Start of Block

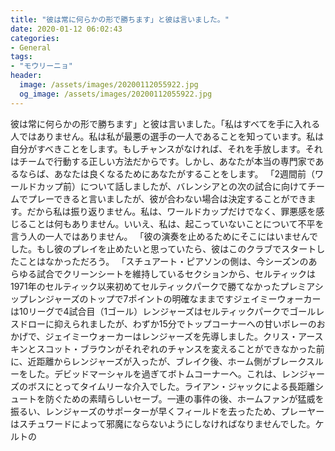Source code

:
 ```yaml
---
title: "彼は常に何らかの形で勝ちます」と彼は言いました。"
date: 2020-01-12 06:02:43
categories:
- General
tags:
- "モウリーニョ"
header:
  image: /assets/images/20200112055922.jpg
  og_image: /assets/images/20200112055922.jpg
---
```


彼は常に何らかの形で勝ちます」と彼は言いました。「私はすべてを手に入れる人ではありません。私は私が最悪の選手の一人であることを知っています。私は自分がすべきことをします。もしチャンスがなければ、それを手放します。それはチームで行動する正しい方法だからです。しかし、あなたが本当の専門家であるならば、あなたは良くなるためにあなたがすることをします。 「2週間前（ワールドカップ前）について話しましたが、バレンシアとの次の試合に向けてチームでプレーできると言いましたが、彼が合わない場合は決定することができます。だから私は振り返りません。私は、ワールドカップだけでなく、罪悪感を感じることは何もありません。いいえ、私は、起こっていないことについて不平を言う人の一人ではありません。 「彼の演奏を止めるためにそこにはいませんでした。もし彼のプレイを止めたいと思っていたら、彼はこのクラブでスタートしたことはなかっただろう。 「スチュアート・ピアソンの側は、今シーズンのあらゆる試合でクリーンシートを維持しているセクションから、セルティックは1971年のセルティック以来初めてセルティックパークで勝てなかったプレミアシップレンジャーズのトップで7ポイントの明確なままですジェイミーウォーカーは10リーグで4試合目（1ゴール）レンジャーズはセルティックパークでゴールレスドローに抑えられましたが、わずか15分でトップコーナーへの甘いボレーのおかげで、ジェイミーウォーカーはレンジャーズを先導しました。クリス・アースキンとスコット・ブラウンがそれぞれのチャンスを変えることができなかった前に、近距離からレンジャーズが入ったが、ブレイク後、ホーム側がブレークスルーをした。デビッドマーシャルを過ぎてボトムコーナーへ。これは、レンジャーズのボスにとってタイムリーな介入でした。ライアン・ジャックによる長距離シュートを防ぐための素晴らしいセーブ。一連の事件の後、ホームファンが猛威を振るい、レンジャーズのサポーターが早くフィールドを去ったため、プレーヤーはスチュワードによって邪魔にならないようにしなければなりませんでした。ケルトの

End of Block

*TASK DIRECTIONS*. Reproduce each line of the records in which the string "images" appears.

*OUTPUT FOR THIS EXERCISE*.
  image: /assets/images/20200112055922.jpg
  og_image: /assets/images/20200112055922.jpg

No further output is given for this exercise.